> DESCRIPTION OF THE TASK
With all pictures excluded, restate the records that follow exactly as written.

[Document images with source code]

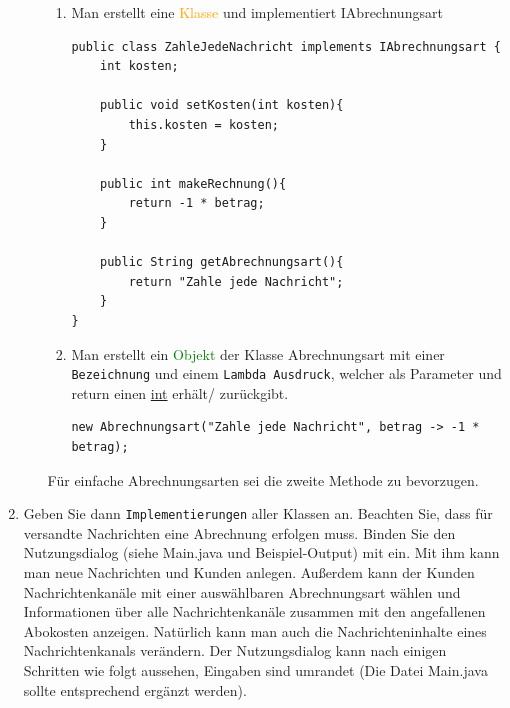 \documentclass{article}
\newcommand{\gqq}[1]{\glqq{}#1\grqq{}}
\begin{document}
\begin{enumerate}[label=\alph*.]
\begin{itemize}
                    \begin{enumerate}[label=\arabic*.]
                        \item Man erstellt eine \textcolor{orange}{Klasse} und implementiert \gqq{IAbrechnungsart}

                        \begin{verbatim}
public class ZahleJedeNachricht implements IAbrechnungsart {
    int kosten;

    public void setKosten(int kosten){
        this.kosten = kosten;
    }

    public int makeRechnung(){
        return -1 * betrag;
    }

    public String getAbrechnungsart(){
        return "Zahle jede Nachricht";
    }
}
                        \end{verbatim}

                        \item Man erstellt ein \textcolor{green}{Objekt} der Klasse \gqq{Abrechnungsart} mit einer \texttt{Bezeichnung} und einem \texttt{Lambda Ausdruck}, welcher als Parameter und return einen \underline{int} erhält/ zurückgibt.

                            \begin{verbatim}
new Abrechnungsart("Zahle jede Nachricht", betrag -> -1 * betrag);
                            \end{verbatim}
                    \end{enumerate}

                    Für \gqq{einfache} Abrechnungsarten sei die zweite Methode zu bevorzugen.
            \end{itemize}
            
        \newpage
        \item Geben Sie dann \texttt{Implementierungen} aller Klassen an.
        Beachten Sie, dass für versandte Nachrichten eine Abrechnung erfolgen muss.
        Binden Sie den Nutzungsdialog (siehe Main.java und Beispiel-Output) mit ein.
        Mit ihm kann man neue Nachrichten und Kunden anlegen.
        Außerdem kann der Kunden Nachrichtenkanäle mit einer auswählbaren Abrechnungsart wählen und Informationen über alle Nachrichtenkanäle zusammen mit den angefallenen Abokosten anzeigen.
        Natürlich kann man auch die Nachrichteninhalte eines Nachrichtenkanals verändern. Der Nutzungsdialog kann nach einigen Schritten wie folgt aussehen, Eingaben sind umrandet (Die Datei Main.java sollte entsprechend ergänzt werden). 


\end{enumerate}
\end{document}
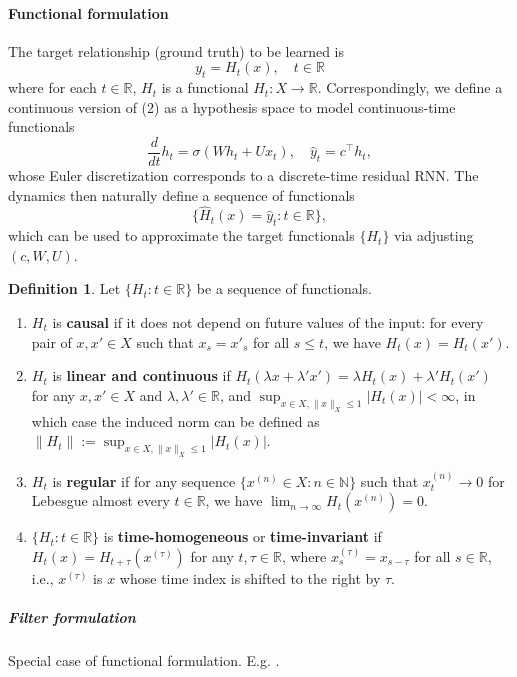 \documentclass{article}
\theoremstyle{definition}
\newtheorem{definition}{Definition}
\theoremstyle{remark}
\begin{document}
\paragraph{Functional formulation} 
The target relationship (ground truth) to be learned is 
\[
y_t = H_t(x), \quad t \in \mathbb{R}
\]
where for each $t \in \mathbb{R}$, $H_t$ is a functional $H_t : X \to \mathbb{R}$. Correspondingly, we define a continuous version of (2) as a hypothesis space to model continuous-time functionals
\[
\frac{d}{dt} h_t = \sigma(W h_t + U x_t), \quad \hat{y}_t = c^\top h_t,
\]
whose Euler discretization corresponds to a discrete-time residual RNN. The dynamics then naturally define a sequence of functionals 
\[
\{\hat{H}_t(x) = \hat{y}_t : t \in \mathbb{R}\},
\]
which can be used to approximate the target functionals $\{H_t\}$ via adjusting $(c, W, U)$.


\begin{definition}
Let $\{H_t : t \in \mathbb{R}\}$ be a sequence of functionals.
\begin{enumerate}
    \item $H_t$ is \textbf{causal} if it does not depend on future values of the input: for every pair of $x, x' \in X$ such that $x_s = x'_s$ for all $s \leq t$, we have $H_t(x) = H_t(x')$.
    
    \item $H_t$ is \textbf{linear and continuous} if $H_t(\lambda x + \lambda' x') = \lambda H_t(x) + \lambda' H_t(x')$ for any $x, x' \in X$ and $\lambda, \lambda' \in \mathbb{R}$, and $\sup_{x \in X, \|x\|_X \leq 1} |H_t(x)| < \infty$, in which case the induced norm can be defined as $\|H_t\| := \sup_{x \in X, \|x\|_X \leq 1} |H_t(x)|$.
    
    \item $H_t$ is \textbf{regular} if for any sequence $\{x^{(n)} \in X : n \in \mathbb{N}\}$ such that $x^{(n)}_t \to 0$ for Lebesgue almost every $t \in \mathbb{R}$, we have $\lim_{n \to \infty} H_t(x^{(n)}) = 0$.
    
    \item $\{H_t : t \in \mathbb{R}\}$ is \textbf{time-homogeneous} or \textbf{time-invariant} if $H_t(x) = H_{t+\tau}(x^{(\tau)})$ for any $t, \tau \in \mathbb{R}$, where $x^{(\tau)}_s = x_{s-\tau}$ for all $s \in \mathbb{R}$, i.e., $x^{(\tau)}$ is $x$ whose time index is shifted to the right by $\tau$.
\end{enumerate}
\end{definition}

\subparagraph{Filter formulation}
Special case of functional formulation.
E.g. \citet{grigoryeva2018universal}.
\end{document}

> SOLUTION FOR THIS EXERCISE
 \documentclass{article}
\newcommand{\gqq}[1]{\glqq{}#1\grqq{}}
\begin{document}
\begin{enumerate}[label=\alph*.]
\begin{itemize}
                    \begin{enumerate}[label=\arabic*.]
                        \item Man erstellt eine \textcolor{orange}{Klasse} und implementiert \gqq{IAbrechnungsart}

                        \begin{verbatim}
public class ZahleJedeNachricht implements IAbrechnungsart {
    int kosten;

    public void setKosten(int kosten){
        this.kosten = kosten;
    }

    public int makeRechnung(){
        return -1 * betrag;
    }

    public String getAbrechnungsart(){
        return "Zahle jede Nachricht";
    }
}
                        \end{verbatim}

                        \item Man erstellt ein \textcolor{green}{Objekt} der Klasse \gqq{Abrechnungsart} mit einer \texttt{Bezeichnung} und einem \texttt{Lambda Ausdruck}, welcher als Parameter und return einen \underline{int} erhält/ zurückgibt.

                            \begin{verbatim}
new Abrechnungsart("Zahle jede Nachricht", betrag -> -1 * betrag);
                            \end{verbatim}
                    \end{enumerate}

                    Für \gqq{einfache} Abrechnungsarten sei die zweite Methode zu bevorzugen.
            \end{itemize}
            
        \newpage
        \item Geben Sie dann \texttt{Implementierungen} aller Klassen an.
        Beachten Sie, dass für versandte Nachrichten eine Abrechnung erfolgen muss.
        Binden Sie den Nutzungsdialog (siehe Main.java und Beispiel-Output) mit ein.
        Mit ihm kann man neue Nachrichten und Kunden anlegen.
        Außerdem kann der Kunden Nachrichtenkanäle mit einer auswählbaren Abrechnungsart wählen und Informationen über alle Nachrichtenkanäle zusammen mit den angefallenen Abokosten anzeigen.
        Natürlich kann man auch die Nachrichteninhalte eines Nachrichtenkanals verändern. Der Nutzungsdialog kann nach einigen Schritten wie folgt aussehen, Eingaben sind umrandet (Die Datei Main.java sollte entsprechend ergänzt werden). 


\end{enumerate}
\end{document}
 \documentclass{article}
\theoremstyle{definition}
\newtheorem{definition}{Definition}
\theoremstyle{remark}
\begin{document}
\paragraph{Functional formulation} 
The target relationship (ground truth) to be learned is 
\[
y_t = H_t(x), \quad t \in \mathbb{R}
\]
where for each $t \in \mathbb{R}$, $H_t$ is a functional $H_t : X \to \mathbb{R}$. Correspondingly, we define a continuous version of (2) as a hypothesis space to model continuous-time functionals
\[
\frac{d}{dt} h_t = \sigma(W h_t + U x_t), \quad \hat{y}_t = c^\top h_t,
\]
whose Euler discretization corresponds to a discrete-time residual RNN. The dynamics then naturally define a sequence of functionals 
\[
\{\hat{H}_t(x) = \hat{y}_t : t \in \mathbb{R}\},
\]
which can be used to approximate the target functionals $\{H_t\}$ via adjusting $(c, W, U)$.


\begin{definition}
Let $\{H_t : t \in \mathbb{R}\}$ be a sequence of functionals.
\begin{enumerate}
    \item $H_t$ is \textbf{causal} if it does not depend on future values of the input: for every pair of $x, x' \in X$ such that $x_s = x'_s$ for all $s \leq t$, we have $H_t(x) = H_t(x')$.
    
    \item $H_t$ is \textbf{linear and continuous} if $H_t(\lambda x + \lambda' x') = \lambda H_t(x) + \lambda' H_t(x')$ for any $x, x' \in X$ and $\lambda, \lambda' \in \mathbb{R}$, and $\sup_{x \in X, \|x\|_X \leq 1} |H_t(x)| < \infty$, in which case the induced norm can be defined as $\|H_t\| := \sup_{x \in X, \|x\|_X \leq 1} |H_t(x)|$.
    
    \item $H_t$ is \textbf{regular} if for any sequence $\{x^{(n)} \in X : n \in \mathbb{N}\}$ such that $x^{(n)}_t \to 0$ for Lebesgue almost every $t \in \mathbb{R}$, we have $\lim_{n \to \infty} H_t(x^{(n)}) = 0$.
    
    \item $\{H_t : t \in \mathbb{R}\}$ is \textbf{time-homogeneous} or \textbf{time-invariant} if $H_t(x) = H_{t+\tau}(x^{(\tau)})$ for any $t, \tau \in \mathbb{R}$, where $x^{(\tau)}_s = x_{s-\tau}$ for all $s \in \mathbb{R}$, i.e., $x^{(\tau)}$ is $x$ whose time index is shifted to the right by $\tau$.
\end{enumerate}
\end{definition}

\subparagraph{Filter formulation}
Special case of functional formulation.
E.g. \citet{grigoryeva2018universal}.
\end{document}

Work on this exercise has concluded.